As the new French President, Emmanuel Macron seems determined to hitch opposites together, combine like with dislike, compatibles with incompatibles, and otherwise fudge his policies as he did during the electoral campaign.  As a candidate for the office, he praised Angela Merkel’s decision to accept a million “refugees” from the Middle East and elsewhere—but has since made no promise to do likewise himself.  At the end of July he urged “the greatest humanity” toward immigrants and refugees, and moved to expedite (by half) France’s consideration of asylum-seekers.  Twenty-four hours later his minister of the interior refused to allow the creation of a welcome center for migrants in Calais and promised to send riot police to control the camps populated by immigrants hoping to make their way illegally to Great Britain.  However M. le Président decides to resolve this issue (assuming he ever does), a single small but poetically and culturally significant victory has recently been won by the residents of Domrémy-la-Pucelle, a town of 126 inhabitants in the Vosges.
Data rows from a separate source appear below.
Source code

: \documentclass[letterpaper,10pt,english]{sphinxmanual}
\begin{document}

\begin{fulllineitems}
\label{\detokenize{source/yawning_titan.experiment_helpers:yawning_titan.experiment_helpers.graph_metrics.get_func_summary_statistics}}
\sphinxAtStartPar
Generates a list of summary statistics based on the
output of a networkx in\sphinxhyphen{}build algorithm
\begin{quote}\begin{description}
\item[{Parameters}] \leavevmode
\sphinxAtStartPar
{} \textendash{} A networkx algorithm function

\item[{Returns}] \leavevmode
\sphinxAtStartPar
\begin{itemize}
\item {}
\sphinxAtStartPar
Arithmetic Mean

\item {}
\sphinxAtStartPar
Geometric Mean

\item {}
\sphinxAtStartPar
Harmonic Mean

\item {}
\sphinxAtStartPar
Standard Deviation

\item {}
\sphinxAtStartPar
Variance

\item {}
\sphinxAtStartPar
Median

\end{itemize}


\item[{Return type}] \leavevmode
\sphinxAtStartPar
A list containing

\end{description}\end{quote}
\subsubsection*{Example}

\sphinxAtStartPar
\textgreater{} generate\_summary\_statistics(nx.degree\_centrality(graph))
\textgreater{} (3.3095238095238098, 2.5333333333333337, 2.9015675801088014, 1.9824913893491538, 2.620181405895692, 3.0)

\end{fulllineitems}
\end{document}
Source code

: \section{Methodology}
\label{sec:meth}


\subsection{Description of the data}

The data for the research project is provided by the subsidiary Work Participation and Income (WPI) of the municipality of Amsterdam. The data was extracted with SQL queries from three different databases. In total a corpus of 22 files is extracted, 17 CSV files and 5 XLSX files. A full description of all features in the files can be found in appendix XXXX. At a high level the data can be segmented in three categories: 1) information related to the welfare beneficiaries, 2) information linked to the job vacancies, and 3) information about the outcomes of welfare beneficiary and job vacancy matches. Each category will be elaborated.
Domrémy-la-Pucelle is the birthplace of Ste. Jeanne d’Arc, born in 1412 during the Hundred Years’ War between France and England, whose visions inspired her to fight the English in France during the war’s Lancastrian period, lift the siege of Orléans, and smooth the way for the coronation of Charles VII.  Later, she was captured by the pro-English Burgundians and burned at the stake in 1431.  For six centuries Jeanne has been the great heroine of France whom even Marianne, the country’s republican symbol, has failed to supplant.  Nevertheless, at the end of July Macron’s government decided that 54 unaccompanied minors belonging to the current influx of Third World invasion should be billeted in a new migrant center next door to Jeanne d’Arc’s former home, scheduled to open in August as part of a dispersion program from the capital city, which is already crowded with migrants.  The government acted under cover of darkness and without consulting the villagers in order to forestall the expectable protests.  Once the news was out, however, the residents of Domrémy-la-Pucelle, alarmed at the prospect of the town’s becoming a “mini-Calais,” demanded a hurried meeting of the municipal council where they condemned the mayor for his undemocratic and high-handed behavior, while the local chapter of the Front National hastened to point out that Macron was combining financial aid to 125,000 new immigrants with cuts to a national housing program.  In the face of the inconvenient representations made to it by the townspeople, the Élysée Palace backed down, and the 54 young migrants will not be coming to Domrémy after all, but rather—one suspects—dumped into some other hapless French community unprotected by any famous saint.

At least one journalist covering the story thought to quote Sainte Jeanne’s famous answer to Pierre Cauchon, the pro-English bishop of Beauvais, during the inquiry to establish her “heresy” when he asked her, “Jeanne, does God not also love the English?”

“Yes, God loves them . . . but in their own land!” the young lady replied.